> [ABOUT THIS TASK]
Among the lines listed below, count those that include the string "less", and state only the count.
--------------------------------------------------
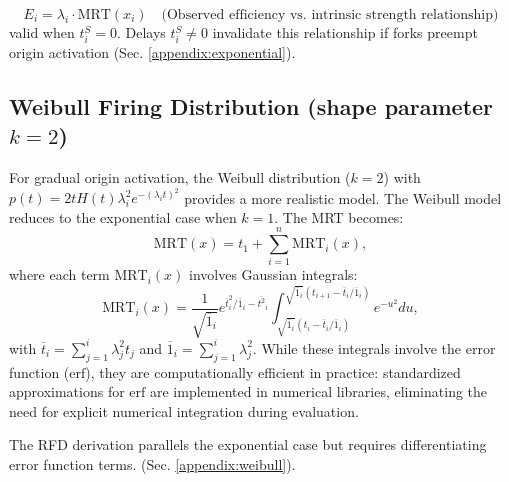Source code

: \documentclass[10pt,a4paper]{revtex4-2}
\newcommand{\avgk}[1]{\overline{#1}_i}
\begin{document}
\begin{equation}\label{eq:ei_exp}
E_i = \lambda_i \cdot \text{MRT}(x_i) \quad \text{(Observed efficiency vs. intrinsic strength relationship)}
\end{equation} 
 valid when \(t_i^S = 0\). Delays \(t_i^S \neq 0\) invalidate this relationship if forks preempt origin activation (Sec. \ref{appendix:exponential}).

\subsection{Weibull Firing Distribution (shape parameter \(k=2\))}
For gradual origin activation, the Weibull distribution (\(k=2\)) with \(p(t) = 2tH(t)\lambda_i^2e^{-(\lambda_i t)^2}\) provides a more realistic model. The Weibull model reduces to the exponential case when \(k=1\). The MRT becomes:
\begin{equation}\label{eq:mrt_weibull}
\text{MRT}(x) = t_1 + \sum_{i=1}^{n} \text{MRT}_i(x),
\end{equation}
where each term \(\text{MRT}_i(x)\) involves Gaussian integrals:
\begin{equation}
\text{MRT}_i(x) = \frac{1}{\sqrt{\avgk{1}}} e^{\avgk{t}^2/\avgk{1} - \avgk{t^2}} \int_{\sqrt{\avgk{1}}(t_i - \avgk{t}/\avgk{1})}^{\sqrt{\avgk{1}}(t_{i+1} - \avgk{t}/\avgk{1})} e^{-u^2} du,
\end{equation}
with \(\avgk{t} = \sum_{j=1}^{i} \lambda_j^2 t_j\) and \(\avgk{1} = \sum_{j=1}^{i} \lambda_j^2\). While these integrals involve the error function (\(\text{erf}\)), they are computationally efficient
in practice: standardized approximations for \(\text{erf}\) are implemented in 
numerical libraries, eliminating the need for explicit numerical integration during evaluation.

The RFD derivation parallels the exponential case but requires differentiating error function terms. (Sec. \ref{appendix:weibull}).
\end{document}
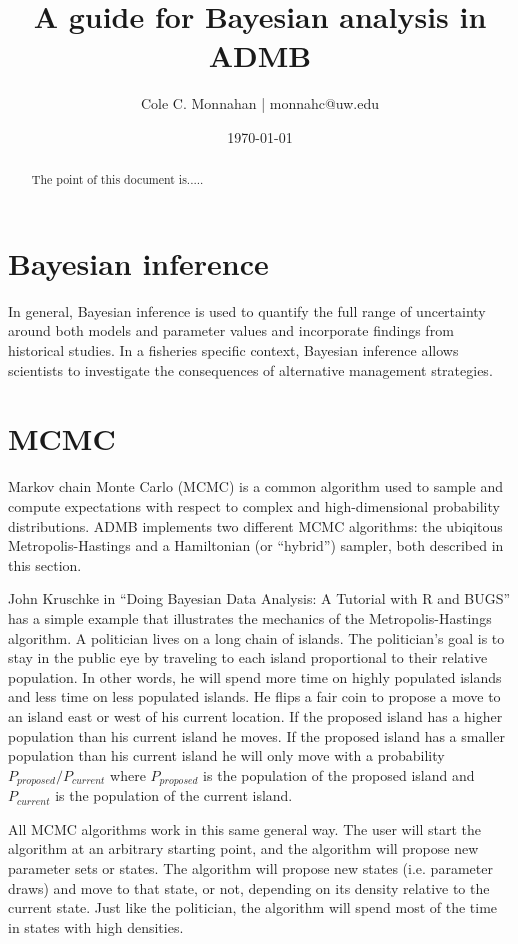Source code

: \documentclass{article}\usepackage[]{graphicx}\usepackage[]{color}
\begin{document}
\title{A guide for Bayesian analysis in ADMB}
\author{Cole C. Monnahan | monnahc@uw.edu}
\date{\today{}}
\maketitle
\begin{abstract}
  The point of this document is.....
\end{abstract}

\tableofcontents

\section{Bayesian inference}
In general, Bayesian inference is used to quantify the full
range of uncertainty around both models and parameter values
and incorporate findings from historical studies. In a
fisheries specific context, Bayesian inference allows
scientists to investigate the consequences of alternative
management strategies.

\section{MCMC}
Markov chain Monte Carlo (MCMC) is a common algorithm used
to sample and compute expectations with respect to complex
and high-dimensional probability distributions.  ADMB
implements two different MCMC algorithms: the ubiqitous
Metropolis-Hastings and a Hamiltonian (or ``hybrid'')
sampler, both described in this section.

John Kruschke in ``Doing Bayesian Data Analysis: A Tutorial
with R and BUGS'' has a simple example that illustrates the
mechanics of the Metropolis-Hastings algorithm. A politician
lives on a long chain of islands. The politician's goal is
to stay in the public eye by traveling to each island
proportional to their relative population. In other words,
he will spend more time on highly populated islands and less
time on less populated islands. He flips a fair coin to
propose a move to an island east or west of his current
location. If the proposed island has a higher population
than his current island he moves. If the proposed island has
a smaller population than his current island he will only
move with a probability $P_{proposed} / P_{current}$ where
$P_{proposed}$ is the population of the proposed island and
$P_{current}$ is the population of the current island.

All MCMC algorithms work in this same general way. The user
will start the algorithm at an arbitrary starting point, and
the algorithm will propose new parameter sets or states. The
algorithm will propose new states (i.e. parameter draws) and
move to that state, or not, depending on its density
relative to the current state. Just like the politician, the
algorithm will spend most of the time in states with high
densities.
\end{document}

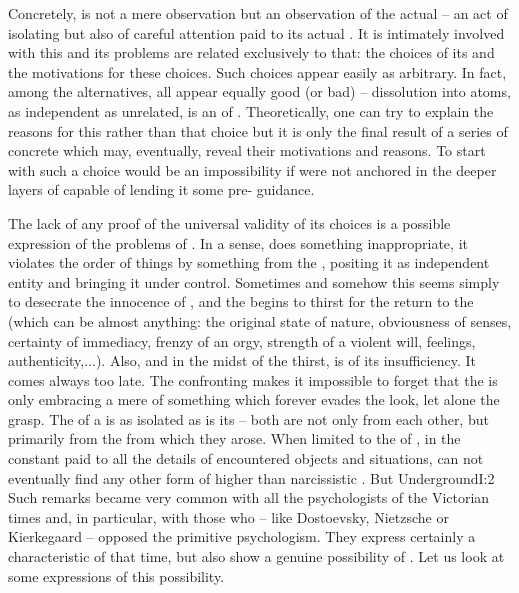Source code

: Concretely,  is not a mere observation  but an
observation of the actual   -- an act of isolating  but also of careful attention paid to its actual . It
is intimately involved with this  and its problems are related
exclusively to that: the choices of its  and the motivations for
these choices.  Such choices appear easily as arbitrary. In fact, among the
 alternatives, all appear equally good (or bad) -- dissolution
into atoms, as independent as unrelated, is an  of .
Theoretically, one can 
try to explain the reasons for this rather than that choice but it is only the
final result of a series of concrete  which may, eventually,
reveal their motivations and reasons. To start with such a choice would be an
impossibility if  were not anchored in the deeper layers of
 capable of lending it some pre- guidance.

The lack of any proof of the universal validity of its choices is a
possible expression of the problems of .  In a sense,
 does something inappropriate, it violates the order of things by
 something from the , positing it as independent
entity and bringing it under  control. Sometimes and somehow this
seems simply to desecrate the innocence of , and the
 begins to thirst for the return to the  (which can be almost anything: the original
state of nature, obviousness of senses, certainty of immediacy, frenzy of an
orgy, strength of a violent will, feelings, authenticity,...). Also, and in the midst of
the thirst, 
 is  of its insufficiency. It comes always too late.
The confronting  makes it impossible to forget that the
 is only  embracing a mere 
of something which forever evades the look, let alone the grasp. The 
of a  is as isolated as is its  -- both are not
only  from each other, but primarily from the  from
which they arose. When limited to the  of , in
the constant  paid to all the details of encountered objects and
situations,  can not eventually find any other form of higher
 than narcissistic . 
But \citet{I swear,
  gentlemen, that to be too conscious is an illness -- a real thorough-going
  illness.}{Underground}{I:2} Such remarks became very common with all the
psychologists of the Victorian times and, in particular, with those who -- like
Dostoevsky, Nietzsche or Kierkegaard -- opposed the primitive psychologism. They
express certainly a characteristic of that time, 
but also show a genuine possibility of . Let us 
look at some expressions of this possibility. 

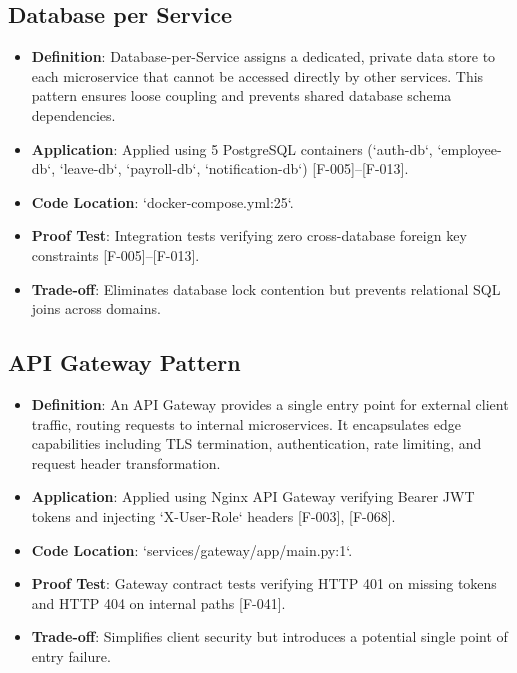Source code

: \documentclass[11pt,a4paper]{article}
\begin{document}
\subsection{Database per Service}
\begin{itemize}
    \item \textbf{Definition}: Database-per-Service assigns a dedicated, private data store to each microservice that cannot be accessed directly by other services. This pattern ensures loose coupling and prevents shared database schema dependencies.
    \item \textbf{Application}: Applied using 5 PostgreSQL containers (`auth-db`, `employee-db`, `leave-db`, `payroll-db`, `notification-db`) [F-005]--[F-013].
    \item \textbf{Code Location}: `docker-compose.yml:25`.
    \item \textbf{Proof Test}: Integration tests verifying zero cross-database foreign key constraints [F-005]--[F-013].
    \item \textbf{Trade-off}: Eliminates database lock contention but prevents relational SQL joins across domains.
\end{itemize}

\subsection{API Gateway Pattern}
\begin{itemize}
    \item \textbf{Definition}: An API Gateway provides a single entry point for external client traffic, routing requests to internal microservices. It encapsulates edge capabilities including TLS termination, authentication, rate limiting, and request header transformation.
    \item \textbf{Application}: Applied using Nginx API Gateway verifying Bearer JWT tokens and injecting `X-User-Role` headers [F-003], [F-068].
    \item \textbf{Code Location}: `services/gateway/app/main.py:1`.
    \item \textbf{Proof Test}: Gateway contract tests verifying HTTP 401 on missing tokens and HTTP 404 on internal paths [F-041].
    \item \textbf{Trade-off}: Simplifies client security but introduces a potential single point of entry failure.
\end{itemize}
\end{document}
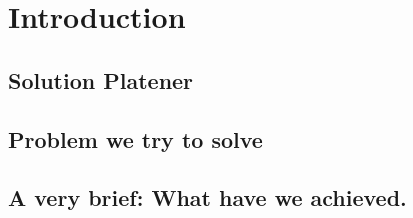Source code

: \documentclass[../ClassicThesis.tex]{subfiles}
\begin{document}
\chapter{Introduction}\label{ch:introduction}

\section{Solution Platener}

\section{Problem we try to solve}

\section{A very brief: What have we achieved.}
\end{document}
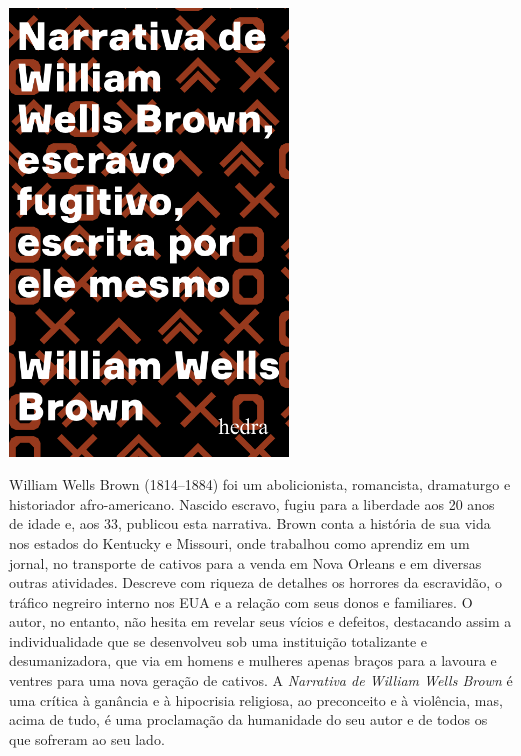 \pagebreak

\begin{center}
\hspace*{.5cm}\includegraphics[width=74mm]{./grid/brown.jpeg}
\end{center}

\hspace*{-7cm}\hrulefill\hspace*{-7cm}

\medskip

\noindent{}William Wells Brown (1814–1884) foi um abolicionista, romancista, dramaturgo e historiador afro-americano. Nascido escravo, fugiu para a liberdade aos 20 anos de idade e, aos 33, publicou esta narrativa. Brown conta a história de sua vida nos estados do Kentucky e Missouri, onde trabalhou como aprendiz em um jornal, no transporte de cativos para a venda em Nova Orleans e em diversas outras atividades. Descreve com riqueza de detalhes os horrores da escravidão, o tráfico negreiro interno nos EUA e a relação com seus donos e familiares.
O autor, no entanto, não hesita em revelar seus vícios e defeitos, destacando assim a individualidade que se desenvolveu sob uma instituição totalizante e desumanizadora, que via em homens e mulheres apenas braços para a lavoura e ventres para uma nova geração de cativos. A \textit{Narrativa de William Wells Brown} é uma crítica à ganância e à hipocrisia religiosa, ao preconceito e à violência, mas, acima de tudo, é uma proclamação da humanidade do seu autor e de todos os que sofreram ao seu lado.


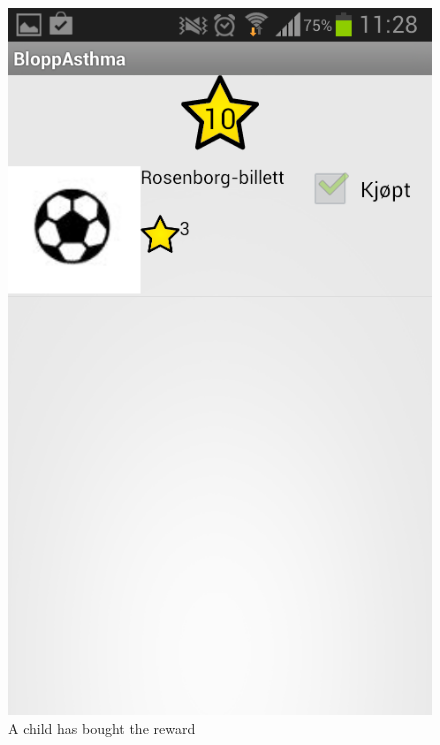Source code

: \begin{figure}
\begin{minipage}[t]{0.25\linewidth}
			\includegraphics[width=0.20\paperwidth]{Pictures/new-screenshots/child-bought-reward.png}
		\caption{A child has bought the reward}
		\label{fig:child-bought-rewards}
	\end{minipage}
\end{figure}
--------------------------------------------------
> [RESPONSE]
2